FOCUS: New museum slated to start construction in summer

A rendering of what the museum will look like. Source: IAAM.

By Andy Brack, editor and publisher  |  Construction is expected to begin this summer for the $100 million International African American Museum on the Charleston site where an estimated 100,000 West Africans disembarked into slavery.

“This is an unusual opportunity for the city … to create something of enormous value to our country,” former Charleston Mayor Joe Riley told members of the Rotary Club of Charleston last week   “We American’s don’t understand African American history.  It’s important for the nation to be well-grounded in itself, its people, their contributions and their history.”

Charleston was an epicenter of the international slave trade at its peak from 1783 to 1808.  Almost half of Africans forced to come to the United States disembarked in Charleston at Gadsden’s Wharf, historian Henry Louis Gates says on a promotional video about the museum.

The new 40.000-square-foot museum will be built along the Cooper River where the wharf was located, now a long, narrow field between the Dockside residential high-rise and the Charleston Maritime Center.  Construction should take two years, which means the opening of the museum is expected to be in the middle part of 2020.

“This is America’s history – we are one elemental part of our national story,” said Michael B. Moore, CEO and president of the museum.  Moore reflects on Gadsden’s Wharf.

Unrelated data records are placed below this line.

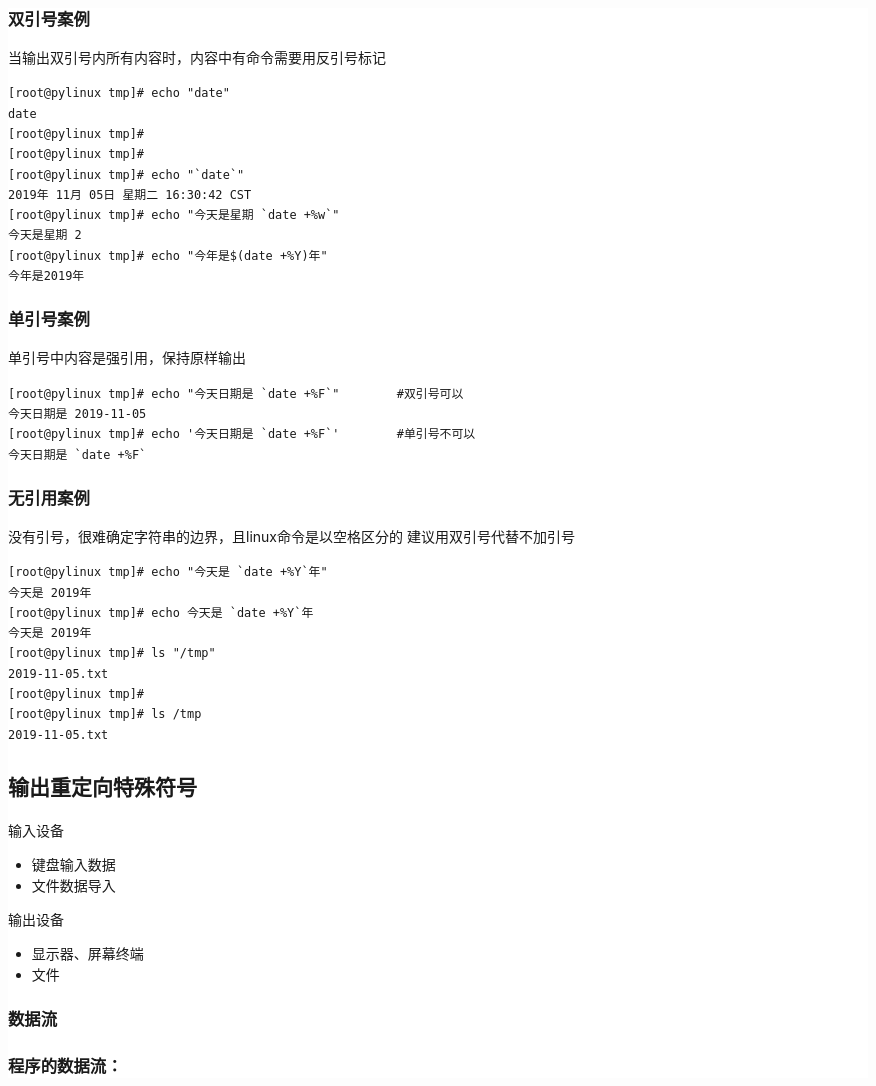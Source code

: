 ### 双引号案例
当输出双引号内所有内容时，内容中有命令需要用反引号标记
```
[root@pylinux tmp]# echo "date"
date
[root@pylinux tmp]#
[root@pylinux tmp]#
[root@pylinux tmp]# echo "`date`"
2019年 11月 05日 星期二 16:30:42 CST
[root@pylinux tmp]# echo "今天是星期 `date +%w`"
今天是星期 2
[root@pylinux tmp]# echo "今年是$(date +%Y)年"
今年是2019年
```
### 单引号案例
单引号中内容是强引用，保持原样输出
```
[root@pylinux tmp]# echo "今天日期是 `date +%F`"        #双引号可以
今天日期是 2019-11-05
[root@pylinux tmp]# echo '今天日期是 `date +%F`'        #单引号不可以
今天日期是 `date +%F`
```
### 无引用案例
没有引号，很难确定字符串的边界，且linux命令是以空格区分的
建议用双引号代替不加引号
```
[root@pylinux tmp]# echo "今天是 `date +%Y`年"
今天是 2019年
[root@pylinux tmp]# echo 今天是 `date +%Y`年
今天是 2019年
[root@pylinux tmp]# ls "/tmp"
2019-11-05.txt
[root@pylinux tmp]#
[root@pylinux tmp]# ls /tmp
2019-11-05.txt
```
## 输出重定向特殊符号
输入设备

- 键盘输入数据
- 文件数据导入

输出设备

- 显示器、屏幕终端
- 文件
### 数据流

### 程序的数据流：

Organizers have almost reached their $75 million fund-raising goal to build the museum.  About two thirds of funding will come from state and local government sources — $25 million from the state of South Carolina and $12.5 million each from the city and county of Charleston.  Thanks to foundations, institutions, corporate donors and individuals, the museum has raised an additional $19 million, leaving about $6 million left to go.  More announcements on big gifts are expected in the coming weeks.

Perhaps the most exciting part of the museum will be its Center for Family History, a place where families of African descent can try to piece together their family histories.  It’s particularly hard, Moore said, because the U.S. Census didn’t include names of slaves prior to 1870.

Also planned for the museum are a Social Justice Action Center, which will be an outreach platform between the museum and local community.  The museum also will have multiple themed exhibitions, a 3,000-square-foot room for changing exhibits and an educational curriculum.

“This is going to be a very big project for Charleston,” Moore said, later adding that the museum would captivate people across the nation to visit – which will boost tourism and pump dollars into local pockets.